Obudziłam się, kiedy poczułam gorący oddech na
swojej szyi. Otworzyłam oczy i zobaczyłam niebieskie tęczówki wpatrujące się we
mnie z miłością.
-Dzień dobry – wyszeptał i pocałował mnie w usta.
Byłam najszczęśliwszą osobą na świecie. Nie myślałam o niczym; o przeszłości, o przyszłości. Liczyła się tylko chwila. Wystarczyło mi, kiedy po prostu leżał
obok mnie.
-W taki sposób to możesz budzić mnie codziennie –
przewróciłam się na bok, by widzieć jego twarz.
-Taki mam zamiar – uśmiechnął się i cmoknął mnie w
czubek nosa.
-John… - westchnęłam i wyciągnęłam rękę, by
poznawać opuszkami palców jego klatkę piersiową i mięśnie brzucha.
-Hm? – spytał, przyglądając mi się z ciekawością.
-Jak ja wytrzymałam bez ciebie tyle czasu?
-Naprawdę nie wiem – stwierdził, przyglądając mi
się tymi niebieskimi oczami – Nie wiem też, jak sam tyle zniosłem, nie mając
ciebie przy sobie. To był istny horror – zaśmiał się.
Wsunęłam drugą dłoń w jego włosy, rozkoszując się
ich miękkością. Przypomniało mi się, jak to robiłam, kiedy jeszcze miał tę szopę na głowie.
-Cieszę się, że je ściąłeś.
-Yhym – mruknął, wyciągając ręce i przyciągając
mnie do siebie. Moje piersi oparły się o jego klatkę piersiową. Nasze nagie
ciała splotły się w uścisku. Było mi tak dobrze. On był wszystkim, czego
potrzebowałam.
-Kocham cię – usłyszałam jego zachrypnięty głos
przy swoim uchu, który spowodował, że zadrżałam.

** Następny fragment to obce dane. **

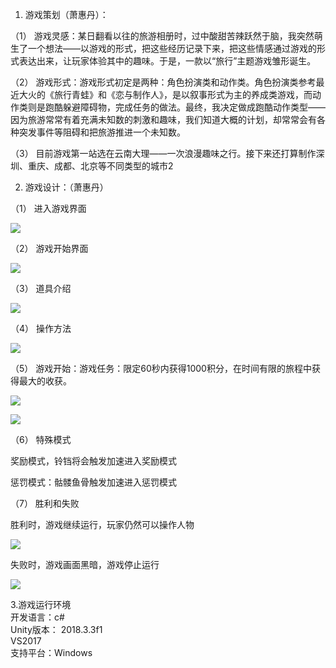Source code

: 1. 游戏策划（萧惠丹）：

（1） 游戏灵感：某日翻看以往的旅游相册时，过中酸甜苦辣跃然于脑，我突然萌生了一个想法——以游戏的形式，把这些经历记录下来，把这些情感通过游戏的形式表达出来，让玩家体验其中的趣味。于是，一款以“旅行”主题游戏雏形诞生。

（2） 游戏形式：游戏形式初定是两种：角色扮演类和动作类。角色扮演类参考最近大火的《旅行青蛙》和《恋与制作人》，是以叙事形式为主的养成类游戏，而动作类则是跑酷躲避障碍物，完成任务的做法。最终，我决定做成跑酷动作类型——因为旅游常常有着充满未知数的刺激和趣味，我们知道大概的计划，却常常会有各种突发事件等阻碍和把旅游推进一个未知数。

（3） 目前游戏第一站选在云南大理——一次浪漫趣味之行。接下来还打算制作深圳、重庆、成都、北京等不同类型的城市2

2. 游戏设计：（萧惠丹）

（1） 进入游戏界面

![](https://github.com/milkmilkrabbit/Travel-little-cat/blob/master/Assets/image/%E8%83%8C%E6%99%AF/background.png)

（2） 游戏开始界面

![](https://github.com/milkmilkrabbit/Travel-little-cat/blob/master/Assets/image/%E6%93%8D%E4%BD%9C%E6%8F%90%E7%A4%BA/%E6%B8%B8%E6%88%8F%E5%BC%80%E5%A7%8B%E5%BD%A9%E5%B8%A6%E6%95%88%E6%9E%9C%E5%9B%BE.png)

（3） 道具介绍

![](https://github.com/milkmilkrabbit/Travel-little-cat/blob/master/Assets/image/%E6%93%8D%E4%BD%9C%E6%8F%90%E7%A4%BA/%E9%81%93%E5%85%B7%E6%95%88%E6%9E%9C%E5%9B%BE.png)

（4） 操作方法

![](https://github.com/milkmilkrabbit/Travel-little-cat/blob/master/Assets/image/%E6%93%8D%E4%BD%9C%E6%8F%90%E7%A4%BA/operation.png)

（5） 游戏开始：游戏任务：限定60秒内获得1000积分，在时间有限的旅程中获得最大的收获。

![](https://github.com/milkmilkrabbit/Travel-little-cat/blob/master/Assets/image/%E5%AD%97%E4%BD%93/yunnan1.png)

![](https://github.com/milkmilkrabbit/Travel-little-cat/blob/master/Assets/image/%E6%93%8D%E4%BD%9C%E6%8F%90%E7%A4%BA/%E8%BF%9B%E5%BA%A6%E6%9D%A1%E6%95%88%E6%9E%9C%E5%9B%BE.png)

（6） 特殊模式

奖励模式，铃铛将会触发加速进入奖励模式

惩罚模式：骷髅鱼骨触发加速进入惩罚模式

（7） 胜利和失败

胜利时，游戏继续运行，玩家仍然可以操作人物

![](https://github.com/milkmilkrabbit/Travel-little-cat/blob/master/Assets/image/%E6%B8%B8%E6%88%8F%E9%80%9A%E5%85%B3/win.png)

失败时，游戏画面黑暗，游戏停止运行

![](https://github.com/milkmilkrabbit/Travel-little-cat/blob/master/Assets/image/%E6%93%8D%E4%BD%9C%E6%8F%90%E7%A4%BA/gameover1.png)

3.游戏运行环境  
开发语言：c#  
Unity版本： 2018.3.3f1  
VS2017  
支持平台：Windows  
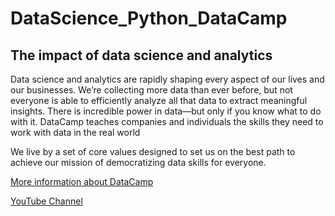 # DataScience_Python_DataCamp

## The impact of data science and analytics

Data science and analytics are rapidly shaping every aspect of our lives and our businesses. We’re collecting more data than ever before, but not everyone is able to efficiently analyze all that data to extract meaningful insights. There is incredible power in data—but only if you know what to do with it. DataCamp teaches companies and individuals the skills they need to work with data in the real world

We live by a set of core values designed to set us on the best path to achieve our mission of democratizing data skills for everyone.

[More information about DataCamp](https://www.datacamp.com/about)



[YouTube Channel](https://www.youtube.com/channel/UC79Gv3mYp6zKiSwYemEik9A)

-Ja też cię kocham – wyszeptałam, wtulając się w
niego mocniej.
-Tak bardzo chciałabym spędzić z tobą cały dzień –
westchnęłam.
-No to zrób tak – John posłał mi łobuzerski
uśmiech, na widok którego parsknęłam śmiechem.
-Niestety, mam pracę – uśmiechnęłam się smutno.
-To ją rzuć – kiedy spojrzałam na niego z niedowierzaniem
wzruszył ramionami i stwierdził – masz mnie. Poza tym nie lubię sposobu, w jaki
oni was tam traktują. Nie chcę, żeby ktokolwiek obmacywał moją dziewczynę i te
wszystkie obleśne spojrzenia, którymi was obdarzają.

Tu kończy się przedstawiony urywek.